"It takes two", as Marvin Gaye once sang, an observation that must now seem blindingly obvious to Stacey Earle. Though she married singer-songwriter Mark Stuart over 10 years ago, it took them a while to realise that they were more potent together than as solo artists. On their album released earlier this year, Never Gonna Let You Go, Earle suddenly sounded loose and liberated, an impression carried over into the duo's live performance.
While Earle takes more of the lead vocals, Stuart adds counterpoints, harmonies and guitar solos, maybe thrumming out a bass line or plucking out a solo in octaves. For Maybe That's Just Me or Go on From There, he switched between driving chords and nimble single-string runs.
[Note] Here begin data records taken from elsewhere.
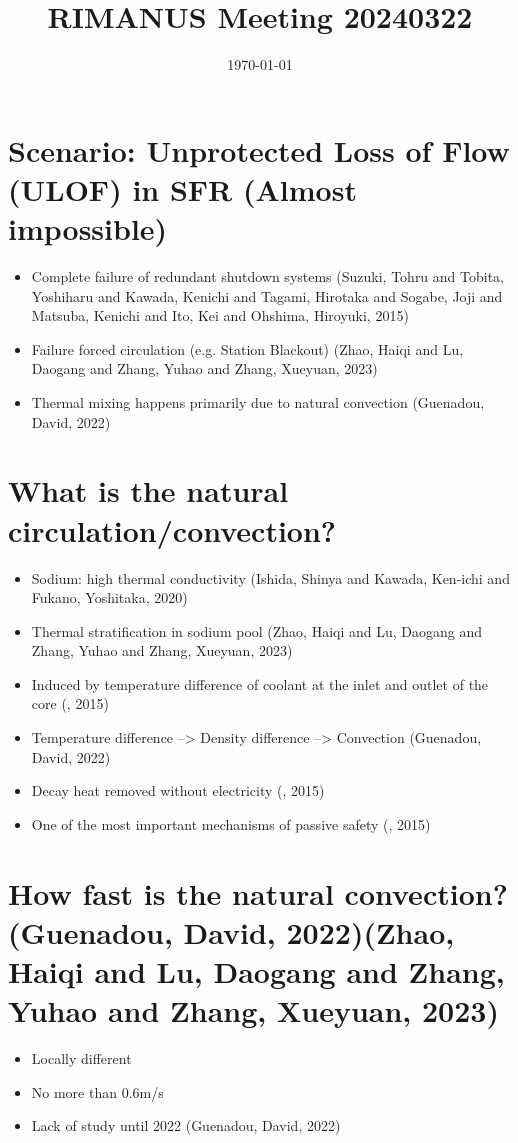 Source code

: \documentclass[11pt]{article}
\date{\today}
\title{RIMANUS Meeting 20240322}
\begin{document}
\maketitle

\section{Scenario: Unprotected Loss of Flow (ULOF) in SFR (Almost impossible)}
\label{sec:org555f727}
\begin{itemize}
\item Complete failure of redundant shutdown systems (Suzuki, Tohru and Tobita, Yoshiharu and Kawada, Kenichi and Tagami, Hirotaka and Sogabe, Joji and Matsuba, Kenichi and Ito, Kei and Ohshima, Hiroyuki, 2015)
\item Failure forced circulation (e.g. Station Blackout) (Zhao, Haiqi and Lu, Daogang and Zhang, Yuhao and Zhang, Xueyuan, 2023)
\item Thermal mixing happens primarily due to natural convection (Guenadou, David, 2022)
\end{itemize}
\cite{ZusatzversorgungOeffentlichenDienstes}

\cite{zuoTwodimensionalNumericalSimulation2013}
\section{What is the natural circulation/convection?}
\label{sec:org9011da3}
\begin{itemize}
\item Sodium: high thermal conductivity (Ishida, Shinya and Kawada, Ken-ichi and Fukano, Yoshitaka, 2020)
\item Thermal stratification in sodium pool (Zhao, Haiqi and Lu, Daogang and Zhang, Yuhao and Zhang, Xueyuan, 2023)
\item Induced by temperature difference of coolant at the inlet and outlet of the core (, 2015)
\item Temperature difference --> Density difference --> Convection (Guenadou, David, 2022)
\item Decay heat removed without electricity (, 2015)
\item One of the most important mechanisms of passive safety (, 2015)
\end{itemize}

\section{How fast is the natural convection? (Guenadou, David, 2022)(Zhao, Haiqi and Lu, Daogang and Zhang, Yuhao and Zhang, Xueyuan, 2023)}
\label{sec:org591c077}
\begin{itemize}
\item Locally different
\item No more than 0.6m/s
\item Lack of study until 2022 (Guenadou, David, 2022)
\end{itemize}
\end{document}
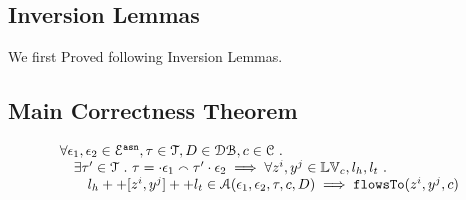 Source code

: \subsection{Inversion Lemmas}
We first Proved following Inversion Lemmas.

\clearpage
\subsection{Main Correctness Theorem}
\begin{thm}[Correctness]
\label{thm:alg_correct}
\[
\begin{array}{l}
  \forall \mathtt{\epsilon}_1, \mathtt{\epsilon}_2 \in \mathcal{E}^{\mathtt{{asn}}}, \mathtt{\tau} \in \mathcal{T}, D \in \mathcal{DB} , c \in \mathcal{C} ~.~
  \\ \quad 
   \exists \mathtt{\tau}' \in \mathcal{T} ~.~ \mathtt{\tau} = \cdot \mathtt{\epsilon}_1 \smallfrown \mathtt{\tau}' \cdot \mathtt{\epsilon}_2
   \implies    \forall  z^i, y^j \in \mathbb{LV}_c, l_h, l_t ~.~ 
  \\ \qquad 
   l_h ++ [z^i, y^j] ++ l_t \in \mathcal{A}(\mathtt{\epsilon}_1, \mathtt{\epsilon}_2, \mathtt{\tau}, c, D)
   \implies \mathtt{flowsTo}(z^i, y^j, c)
\end{array}
\]
\end{thm}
Apart from making the pair sound almost like a full-scale band, he seems to give Earle the confidence to wring the most out of her songs. She is still prone to peculiar face-pulling and eye-rolling, and her gurgly nursery-rhyme voice can make her sound like country music's answer to Shirley Temple, but her best songs have emotional depths and hidden strengths.
Not that Stuart is a mere sideman. Earle left the stage to him as he sang Boss is Watching, a swampy chain-gang song with more than a trace of John Fogerty in it, and rattled off a blitz of speedy strumming that suggest that inside Stuart an electric warrior is itching to get out. His version of Woody Guthrie's Curly Headed Baby included a parody of Willie Nelson that will probably get him tarred and feathered next time he goes to Texas.
For a finale, the pair walked through the audience singing an unaccompanied country hymn in memory of country music label boss Jack Emerson. This prompted a fight to break out by the bar, proving that you underestimate this ol' country moonshine at your peril.
· At the Soul Cafe, Maidstone (01622 765014), on Sunday. Then touring.